Your goal:
The answer should be each line of the records that contains the word "tabular"; please copy them all.

BEGIN Exercise data

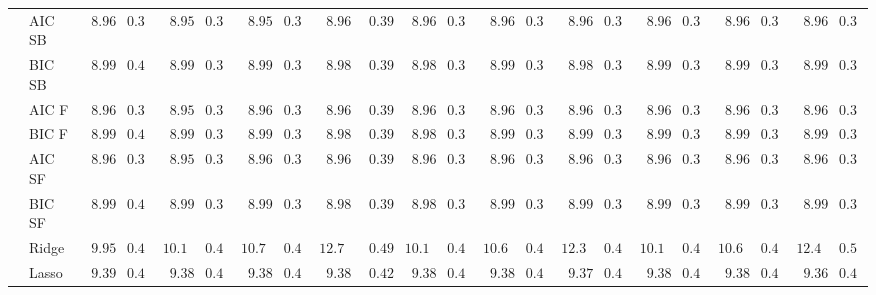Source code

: \begin{tabular}{llllllllllllllllllllll}
	& AIC SB  & $\phantom{0}8.96$ & $0.39$ & $\phantom{0}8.95$ & $0.39$ & $\phantom{0}8.95$ & $0.39$ & $\phantom{0}8.96$ & $\phantom{0}0.39$ & $\phantom{0}8.96$ & $0.39$ & $\phantom{0}8.96$ & $0.39$ & $\phantom{0}8.96$ & $0.39$ & $\phantom{0}8.96$ & $0.39$ & $\phantom{0}8.96$ & $0.39$ & $\phantom{0}8.96$ & $0.39$ \\
	& BIC SB  & $\phantom{0}8.99$ & $0.40$ & $\phantom{0}8.99$ & $0.39$ & $\phantom{0}8.99$ & $0.39$ & $\phantom{0}8.98$ & $\phantom{0}0.39$ & $\phantom{0}8.98$ & $0.39$ & $\phantom{0}8.99$ & $0.39$ & $\phantom{0}8.98$ & $0.39$ & $\phantom{0}8.99$ & $0.39$ & $\phantom{0}8.99$ & $0.39$ & $\phantom{0}8.99$ & $0.39$ \\
	& AIC F  & $\phantom{0}8.96$ & $0.39$ & $\phantom{0}8.95$ & $0.39$ & $\phantom{0}8.96$ & $0.39$ & $\phantom{0}8.96$ & $\phantom{0}0.39$ & $\phantom{0}8.96$ & $0.39$ & $\phantom{0}8.96$ & $0.39$ & $\phantom{0}8.96$ & $0.39$ & $\phantom{0}8.96$ & $0.39$ & $\phantom{0}8.96$ & $0.39$ & $\phantom{0}8.96$ & $0.39$ \\
	& BIC F  & $\phantom{0}8.99$ & $0.40$ & $\phantom{0}8.99$ & $0.39$ & $\phantom{0}8.99$ & $0.39$ & $\phantom{0}8.98$ & $\phantom{0}0.39$ & $\phantom{0}8.98$ & $0.39$ & $\phantom{0}8.99$ & $0.39$ & $\phantom{0}8.99$ & $0.39$ & $\phantom{0}8.99$ & $0.39$ & $\phantom{0}8.99$ & $0.39$ & $\phantom{0}8.99$ & $0.39$ \\
	& AIC SF  & $\phantom{0}8.96$ & $0.39$ & $\phantom{0}8.95$ & $0.39$ & $\phantom{0}8.96$ & $0.39$ & $\phantom{0}8.96$ & $\phantom{0}0.39$ & $\phantom{0}8.96$ & $0.39$ & $\phantom{0}8.96$ & $0.39$ & $\phantom{0}8.96$ & $0.39$ & $\phantom{0}8.96$ & $0.39$ & $\phantom{0}8.96$ & $0.39$ & $\phantom{0}8.96$ & $0.39$ \\
	& BIC SF  & $\phantom{0}8.99$ & $0.40$ & $\phantom{0}8.99$ & $0.39$ & $\phantom{0}8.99$ & $0.39$ & $\phantom{0}8.98$ & $\phantom{0}0.39$ & $\phantom{0}8.98$ & $0.39$ & $\phantom{0}8.99$ & $0.39$ & $\phantom{0}8.99$ & $0.39$ & $\phantom{0}8.99$ & $0.39$ & $\phantom{0}8.99$ & $0.39$ & $\phantom{0}8.99$ & $0.39$ \\
	& Ridge  & $\phantom{0}9.95$ & $0.42$ & $10.16$ & $0.44$ & $10.72$ & $0.44$ & $12.72$ & $\phantom{0}0.49$ & $10.11$ & $0.43$ & $10.62$ & $0.43$ & $12.34$ & $0.47$ & $10.11$ & $0.42$ & $10.61$ & $0.42$ & $12.47$ & $0.50$ \\
	& Lasso  & $\phantom{0}9.39$ & $0.42$ & $\phantom{0}9.38$ & $0.42$ & $\phantom{0}9.38$ & $0.42$ & $\phantom{0}9.38$ & $\phantom{0}0.42$ & $\phantom{0}9.38$ & $0.41$ & $\phantom{0}9.38$ & $0.41$ & $\phantom{0}9.37$ & $0.41$ & $\phantom{0}9.38$ & $0.42$ & $\phantom{0}9.38$ & $0.42$ & $\phantom{0}9.36$ & $0.42$ \\

\end{tabular}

END Exercise data

Your solution:
: \begin{tabular}{llllllllllllllllllllll}
\end{tabular}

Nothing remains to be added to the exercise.